I find most problems with autoscaling clusters. I could set the cluster size to very high numbers, but the workloads vary a lot and this would be wasteful. I already waste a lot because my autoscale lower bound needs to be high enough to prevent KilledWorker issues while waiting for new workers to come online... so the tail end of the graph where a few tasks are left has very low utilization.

fjetter commented 2 years ago

I attempted to use dump_cluster_state, but hit a timeout error.

These timeouts are not unexpected in such an auto scaling situation. The latest release (2022.01.0) includes a fix to the cluster dump function to not fail in case there are timeouts to individual workers.

https://github.com/dask/distributed/pull/5590

chrisroat commented 2 years ago

I just encountered a new mode, where the dashboard says 3 tasks are processing but the graph in the lower left shows 0 (and the Info page shows no workers with anything in "processing"). I typically have to delete a pod to unstick things, but this time I don't know which pod!
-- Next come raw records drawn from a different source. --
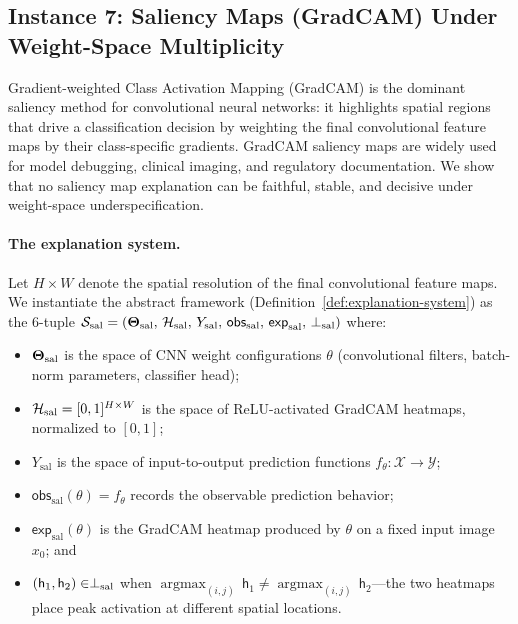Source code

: \subsection{Instance 7: Saliency Maps (GradCAM) Under Weight-Space
  Multiplicity}
\label{sec:instance-gradcam}

Gradient-weighted Class Activation Mapping (GradCAM)
\citep{selvaraju2017gradcam} is the dominant saliency method for
convolutional neural networks: it highlights spatial regions that drive a
classification decision by weighting the final convolutional feature maps
by their class-specific gradients.  GradCAM saliency maps are widely used
for model debugging, clinical imaging, and regulatory documentation.  We
show that no saliency map explanation can be faithful, stable, and decisive
under weight-space underspecification.

\paragraph{The explanation system.}
Let $H \times W$ denote the spatial resolution of the final convolutional
feature maps.  We instantiate the abstract framework
(Definition~\ref{def:explanation-system}) as the 6-tuple
$\mathcal{S}_{\mathrm{sal}} = (\Params_{\mathrm{sal}},\,
\sH_{\mathrm{sal}},\,Y_{\mathrm{sal}},\,\mathsf{obs}_{\mathrm{sal}},\,
\mathsf{exp}_{\mathrm{sal}},\,\incomp_{\mathrm{sal}})$ where:
\begin{itemize}
  \item $\Params_{\mathrm{sal}}$ is the space of CNN weight configurations
    $\theta$ (convolutional filters, batch-norm parameters, classifier head);
  \item $\sH_{\mathrm{sal}} = [0,1]^{H \times W}$ is the space of
    ReLU-activated GradCAM heatmaps, normalized to $[0,1]$;
  \item $Y_{\mathrm{sal}}$ is the space of input-to-output prediction
    functions $f_\theta : \mathcal{X} \to \mathcal{Y}$;
  \item $\mathsf{obs}_{\mathrm{sal}}(\theta) = f_\theta$ records the
    observable prediction behavior;
  \item $\mathsf{exp}_{\mathrm{sal}}(\theta)$ is the GradCAM heatmap
    produced by $\theta$ on a fixed input image $x_0$; and
  \item $(\mathsf{h}_1, \mathsf{h}_2) \in \incomp_{\mathrm{sal}}$ when
    $\operatorname{argmax}_{(i,j)}\, \mathsf{h}_1 \neq
    \operatorname{argmax}_{(i,j)}\, \mathsf{h}_2$---the two heatmaps
    place peak activation at different spatial locations.
\end{itemize}


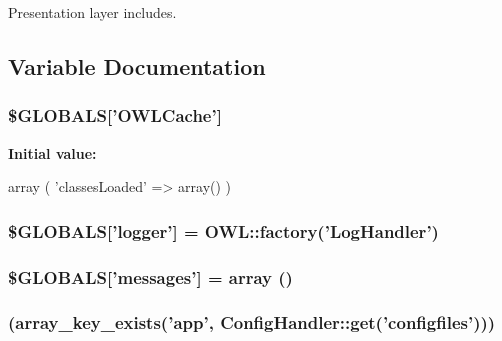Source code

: Presentation layer includes. 



\subsection{Variable Documentation}
\subsubsection[{\$GLOBALS}]{\setlength{\rightskip}{0pt plus 5cm}\$GLOBALS\mbox{[}'OWLCache'\mbox{]}}\label{OWLloader_8php_a79190ec221c2b52403f7324f1d224c8f}
{\bfseries Initial value:}
\begin{DoxyCode}
 array (
         'classesLoaded' => array()
)
\end{DoxyCode}
\subsubsection[{\$GLOBALS}]{\setlength{\rightskip}{0pt plus 5cm}\$GLOBALS\mbox{[}'logger'\mbox{]} = OWL::factory('{\bf LogHandler}')}\label{OWLloader_8php_ad8f7743ae327face727dae55887c2a43}
\subsubsection[{\$GLOBALS}]{\setlength{\rightskip}{0pt plus 5cm}\$GLOBALS\mbox{[}'messages'\mbox{]} = array ()}\label{OWLloader_8php_a65f2996116eed36e9ab25f254a470259}
\subsubsection[{if}]{(array\_\-key\_\-exists('app', ConfigHandler::get('configfiles')))}\label{OWLloader_8php_a78407183564d6b92f2219d8a10b9349c}
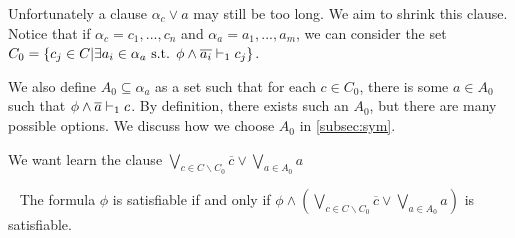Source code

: Unfortunately a clause $\alpha_c \lor a$ may still be too long. We aim to
shrink this clause. Notice that if $\alpha_c = c_1, ..., c_n$ and $\alpha_a =
a_1, ..., a_m$, we can consider the set $C_0 = \{c_j \in C| \exists a_i \in
\alpha_a \text{ s.t. } \phi \land \overline{a_i} \vdash_1 c_j \}$.







We also define $A_0 \subseteq \alpha_a$ as a set such that for each $c \in C_0$,
there is some $a \in A_0$ such that $\phi \land \overline{a} \vdash_1 c$. By definition,
there exists such an $A_0$, but there are many possible options. We discuss how
we choose $A_0$ in \autoref{subsec:sym}.



We want learn the clause $\bigvee_{c \in C \backslash C_0} \overline{c} \lor
\bigvee_{a \in A_0} a$


\begin{theorem}~\label{thm:shrunkgbcequisat}
    The formula $\phi$ is satisfiable if and only if $\phi \land (\bigvee_{c \in C \backslash C_0} \overline{c} \lor \bigvee_{a \in A_0} a)$ is satisfiable.
\end{theorem}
I searched through the logs for "overlap-getitem", since that is the most upstream task prefix that is wedged. In the scheduler, I see 12 lines in succession (always the same key, but several different workers) in the scheduler:

Unexpected worker completed task. Expected: <WorkerState 'tls://10.18.96.2:43711', name: dask-worker-5ed6bca7ff4e4dfdb88a823c2b5e540b-jcxzh, status: running, memory: 809, processing: 205>, Got: <WorkerState 'tls://10.16.244.2:36389', name: dask-worker-5ed6bca7ff4e4dfdb88a823c2b5e540b-trg9s, status: running, memory: 139, processing: 28>, Key: ('overlap-getitem-666998704fa0ead8d1aecce3291ebb76', 1, 2, 18)

I tried deleting the workers mentioned, some of which are still around, but that did not bring back processing of the missing keys.
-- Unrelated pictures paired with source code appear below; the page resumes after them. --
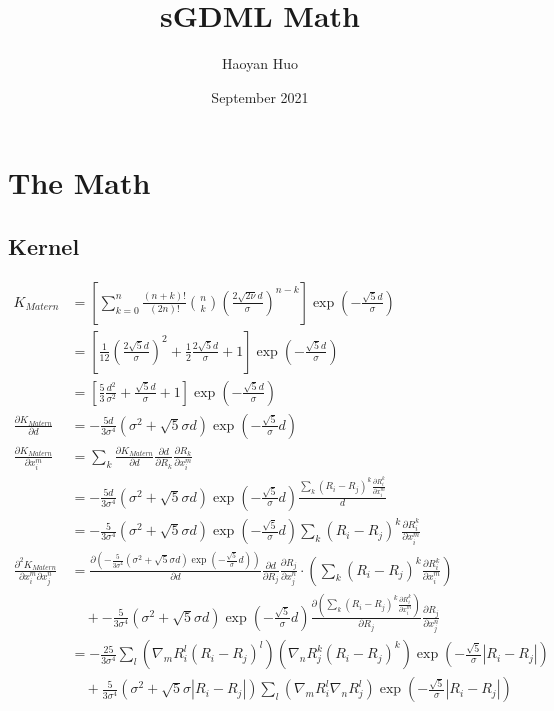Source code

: \documentclass{article}
\title{sGDML Math}
\author{Haoyan Huo}
\date{September 2021}
\begin{document}
\maketitle

\section{The Math}

\subsection{Kernel}

\begin{align*}
    K_{Matern} &= \left[\sum_{k=0}^n \frac{(n+k)!}{(2n)!} \binom{n}{k} \left(\frac{2\sqrt{2\nu }d}{\sigma}\right)^{n-k}\right] \exp\left(-\frac{\sqrt{5}d}{\sigma}\right)\\
    &= \left[\frac{1}{12} \left(\frac{2\sqrt{5}d}{\sigma}\right)^2 + \frac{1}{2} \frac{2\sqrt{5}d}{\sigma} + 1\right]\exp\left(-\frac{\sqrt{5}d}{\sigma}\right)\\
    &= \left[\frac{5}{3} \frac{d^2}{\sigma^2} + \frac{\sqrt{5}d}{\sigma} + 1\right]\exp\left(-\frac{\sqrt{5}d}{\sigma}\right)\\
    \frac{\partial K_{Matern}}{\partial d} &= -\frac{5d}{3\sigma^4} (\sigma^2 + \sqrt{5}\sigma d)\exp\left(-\frac{\sqrt{5}}{\sigma} d\right)\\
    \frac{\partial K_{Matern}}{\partial x_i^m} &= \sum_k \frac{\partial K_{Matern}}{\partial d}\frac{\partial d}{\partial R_k}\frac{\partial R_k}{\partial x_i^m}\\
    &= -\frac{5d}{3\sigma^4} (\sigma^2 + \sqrt{5}\sigma d)\exp\left(-\frac{\sqrt{5}}{\sigma} d\right) \frac{\sum_k (R_i-R_j)^k\frac{\partial R_i^k}{\partial x_i^m}}{d} \\
    &= -\frac{5}{3\sigma^4} (\sigma^2 + \sqrt{5}\sigma d)\exp\left(-\frac{\sqrt{5}}{\sigma} d\right) \sum_k (R_i-R_j)^k\frac{\partial R_i^k}{\partial x_i^m}\\
    \frac{\partial ^2 K_{Matern}}{\partial x_i^m \partial x_j^n} &= \frac{\partial \left(-\frac{5}{3\sigma^4} (\sigma^2 + \sqrt{5}\sigma d)\exp\left(-\frac{\sqrt{5}}{\sigma} d\right)\right)}{\partial d}\frac{\partial d}{\partial R_j}\frac{\partial R_j}{\partial x_j^n}\cdot \left(\sum_k (R_i-R_j)^k\frac{\partial R_i^k}{\partial x_i^m}\right) \\
    &\quad + -\frac{5}{3\sigma^4} (\sigma^2 + \sqrt{5}\sigma d)\exp\left(-\frac{\sqrt{5}}{\sigma} d\right) \frac{\partial\left(\sum_k (R_i-R_j)^k\frac{\partial R_i^k}{\partial x_i^m}\right)}{\partial R_j}\frac{\partial R_j}{\partial x_j^n}\\
    &=- \frac{25}{3\sigma^4} \sum_l \left(\nabla_m R_i^l (R_i-R_j)^l\right)\left(\nabla_n R_j^k (R_i-R_j)^k\right) \exp\left(-\frac{\sqrt{5}}{\sigma} |R_i-R_j|\right) \\
    & \quad + \frac{5}{3\sigma^4} (\sigma^2 + \sqrt{5}\sigma |R_i - R_j|) \sum_l \left(\nabla_m R_i^l \nabla_n R_j^l\right) \exp\left(-\frac{\sqrt{5}}{\sigma} |R_i-R_j|\right)
\end{align*}
\end{document}
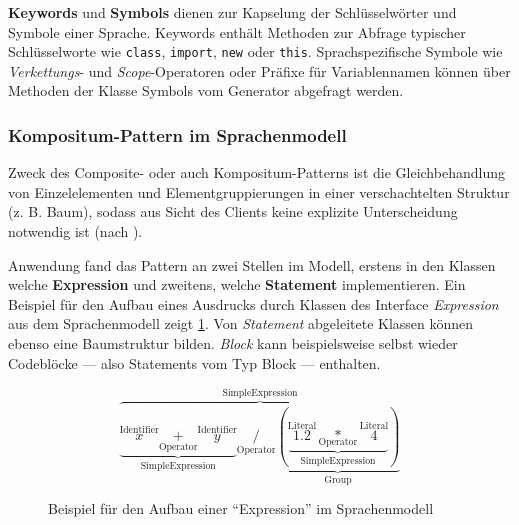 \textbf{Keywords} und \textbf{Symbols} dienen zur Kapselung der Schlüsselwörter und Symbole einer Sprache. Keywords enthält Methoden zur Abfrage typischer Schlüsselworte wie \texttt{class}, \texttt{import}, \texttt{new} oder \texttt{this}. Sprachspezifische Symbole wie \emph{Verkettungs}- und \emph{Scope}-Operatoren oder Präfixe für Variablennamen können über Methoden der Klasse Symbols vom Generator abgefragt werden.

\subsubsection{Kompositum-Pattern im Sprachenmodell}
\label{sec:composite_pattern}

Zweck des Composite- oder auch Kompositum-Patterns ist die Gleichbehandlung von Einzelelementen und Elementgruppierungen in einer verschachtelten Struktur
(z. B. Baum), sodass aus Sicht des Clients keine explizite Unterscheidung
notwendig ist (nach \cite[][S. 102]{patternsKompakt}).

Anwendung fand das Pattern an zwei Stellen im Modell, erstens in den Klassen welche \textbf{Expression} und zweitens, welche \textbf{Statement} implementieren.
Ein Beispiel für den Aufbau eines Ausdrucks durch Klassen des Interface \emph{Expression} aus dem Sprachenmodell zeigt \cref{fig:example_expression}. Von \emph{Statement} abgeleitete Klassen können ebenso eine Baumstruktur bilden. \emph{Block} kann beispielsweise selbst wieder Codeblöcke --- also Statements vom Typ Block --- enthalten. 

\begin{figure}
    \[
        \overbrace{
            \underbrace{
                \overset{\text{Identifier}}{x} \underset{\text{Operator}}{+} \overset{\text{Identifier}}{y}
            }_{\text{SimpleExpression}} 
            \underset{\text{Operator}}{/}
            \underbrace{
                ( 
                    \underbrace{
                        \overset{\text{Literal}}{1.2} \underset{\text{Operator}}{*} \overset{\text{Literal}}{4}
                    }_{\text{SimpleExpression}} 
                )
            }_{\text{Group}}
        }^{\text{SimpleExpression}} 
    \]   
    \caption{Beispiel für den Aufbau einer \enquote{Expression} im Sprachenmodell}
    \label{fig:example_expression}
\end{figure}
About 25 seconds before those log entries, I see:

distributed.core - INFO - Event loop was unresponsive in Scheduler for 31.66s.  This is often caused by long-running GIL-holding functions or moving large chunks of data. This can cause timeouts and instability

Some 50 minutes later:

File "/opt/conda/lib/python3.8/site-packages/tornado/ioloop.py", line 905, in _run
    return self.callback()
  File "/opt/conda/lib/python3.8/site-packages/distributed/stealing.py", line 477, in balance
    maybe_move_task(
  File "/opt/conda/lib/python3.8/site-packages/distributed/stealing.py", line 378, in maybe_move_task
    self.move_task_request(ts, sat, idl)
  File "/opt/conda/lib/python3.8/site-packages/distributed/stealing.py", line 258, in move_task_request
    self.scheduler.stream_comms[victim.address].send(
KeyError: 'tls://10.18.96.2:43711'

That key is seen in the logs as a worker being retired just a few seconds prior to the "Unexpected worker completed task" messages. The same key is re-registered in the middle of those "Unexpected worker completed task" messages.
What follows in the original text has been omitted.